▸ What is being asked
Return only the number of lines in the material below holding the string "have".

*** The data ***

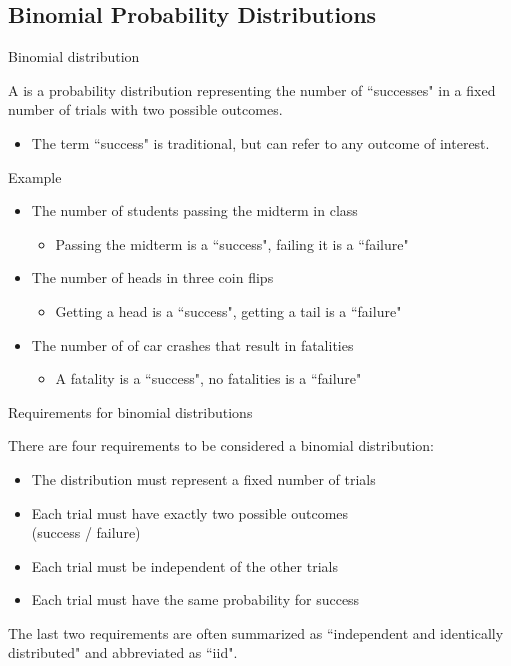 \documentclass[xcolor=table, handout]{beamer}
\begin{document}
\subsection{Binomial Probability Distributions}

\begin{frame}{Binomial distribution}
\begin{block}{}
{\large A  is a probability distribution representing the number of ``successes" in a fixed number of trials with two possible outcomes. }
\begin{itemize}
\pause\item The term ``success" is traditional, but can refer to any outcome of interest.
\end{itemize}
\end{block}
\pause
\begin{exampleblock}{Example}
\begin{itemize}
\item The number of students passing the midterm in class
\begin{itemize}
\item Passing the midterm is a ``success", failing it is a ``failure"
\end{itemize}
\pause\item The number of heads in three coin flips
\begin{itemize}
\item Getting a head is a ``success", getting a tail is a ``failure"
\end{itemize}
\pause\item The number of of car crashes that result in fatalities
\begin{itemize}
\item A fatality is a ``success", no fatalities is a ``failure"
\end{itemize}

\end{itemize}
\end{exampleblock}
\end{frame}

\begin{frame}{Requirements for binomial distributions}
\begin{block}{}
There are four requirements to be considered a binomial distribution:
\begin{itemize}
\pause\item The distribution must represent a fixed number of trials
\pause\item Each trial must have exactly two possible outcomes\\(success / failure)
\pause\item Each trial must be independent of the other trials
\pause\item Each trial must have the same probability for success
\end{itemize}
\pause The last two requirements are often summarized as ``independent and identically distributed" and abbreviated as ``iid".
\end{block}
\end{frame}
\end{document}
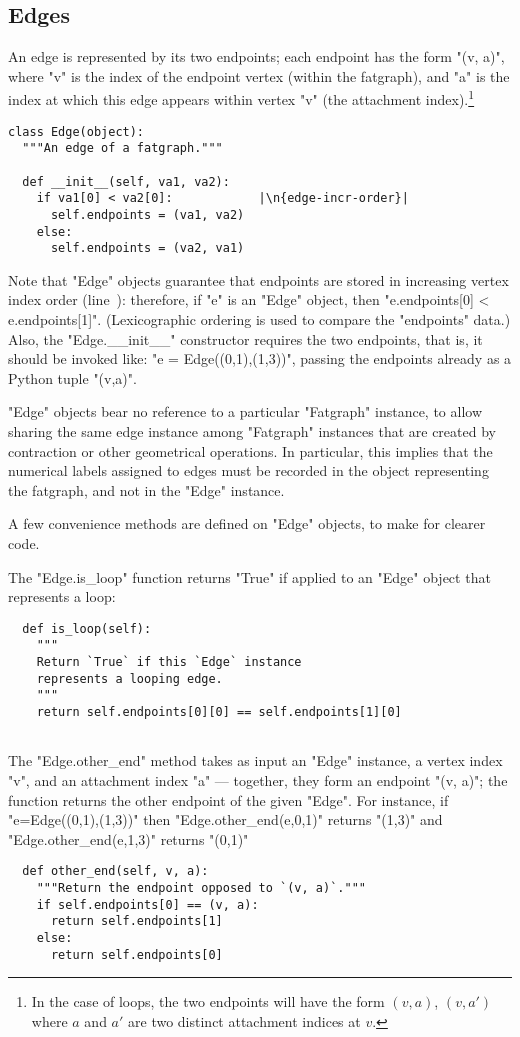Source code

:\subsection{Edges}
\label{sec:edges}

An edge is represented by its two endpoints; each endpoint has the
form "(v, a)", where "v" is the index of the endpoint vertex
(within the fatgraph), and "a" is the index at which this edge
appears within vertex "v" (the attachment index).\footnote{In the case
  of loops, the two endpoints will have the form $(v,a)$, $(v,a')$
  where $a$ and $a'$ are two distinct attachment indices at $v$.}
\begin{lstlisting}
class Edge(object):
  """An edge of a fatgraph."""

  def __init__(self, va1, va2):
    if va1[0] < va2[0]:            |\n{edge-incr-order}|
      self.endpoints = (va1, va2)
    else:
      self.endpoints = (va2, va1)

\end{lstlisting}
Note that "Edge" objects guarantee that endpoints are stored in
increasing vertex index order (line~): therefore,
if "e" is an "Edge" object, then "e.endpoints[0] < e.endpoints[1]".
(Lexicographic ordering is used to compare the "endpoints" data.)
Also, the "Edge.__init__" constructor requires the two endpoints, that
is, it should be invoked like: "e = Edge((0,1),(1,3))", passing the
endpoints already as a Python tuple "(v,a)".

"Edge" objects bear no reference to a particular "Fatgraph" instance,
to allow sharing the same edge instance among "Fatgraph" instances that are
created by contraction or other geometrical operations.  In
particular, this implies that the numerical labels assigned to
edges must be recorded in the object representing the fatgraph, and
not in the "Edge" instance.

A few convenience methods are defined on "Edge" objects, to make for
clearer code.

The "Edge.is_loop" function returns "True" if applied to an
"Edge" object that represents a loop:
\begin{lstlisting}
  def is_loop(self):
    """
    Return `True` if this `Edge` instance 
    represents a looping edge.
    """
    return self.endpoints[0][0] == self.endpoints[1][0]
    
\end{lstlisting}

The "Edge.other_end" method takes as input an "Edge" instance, a
vertex index "v", and an attachment index "a" --- together, they
form an endpoint "(v, a)"; the function returns the other endpoint
of the given "Edge".  For instance, if "e=Edge((0,1),(1,3))"
then "Edge.other_end(e,0,1)" returns "(1,3)" and
"Edge.other_end(e,1,3)" returns "(0,1)"
\begin{lstlisting}
  def other_end(self, v, a):
    """Return the endpoint opposed to `(v, a)`."""
    if self.endpoints[0] == (v, a):
      return self.endpoints[1]
    else:
      return self.endpoints[0]

\end{lstlisting}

***

▸ Problem solution
3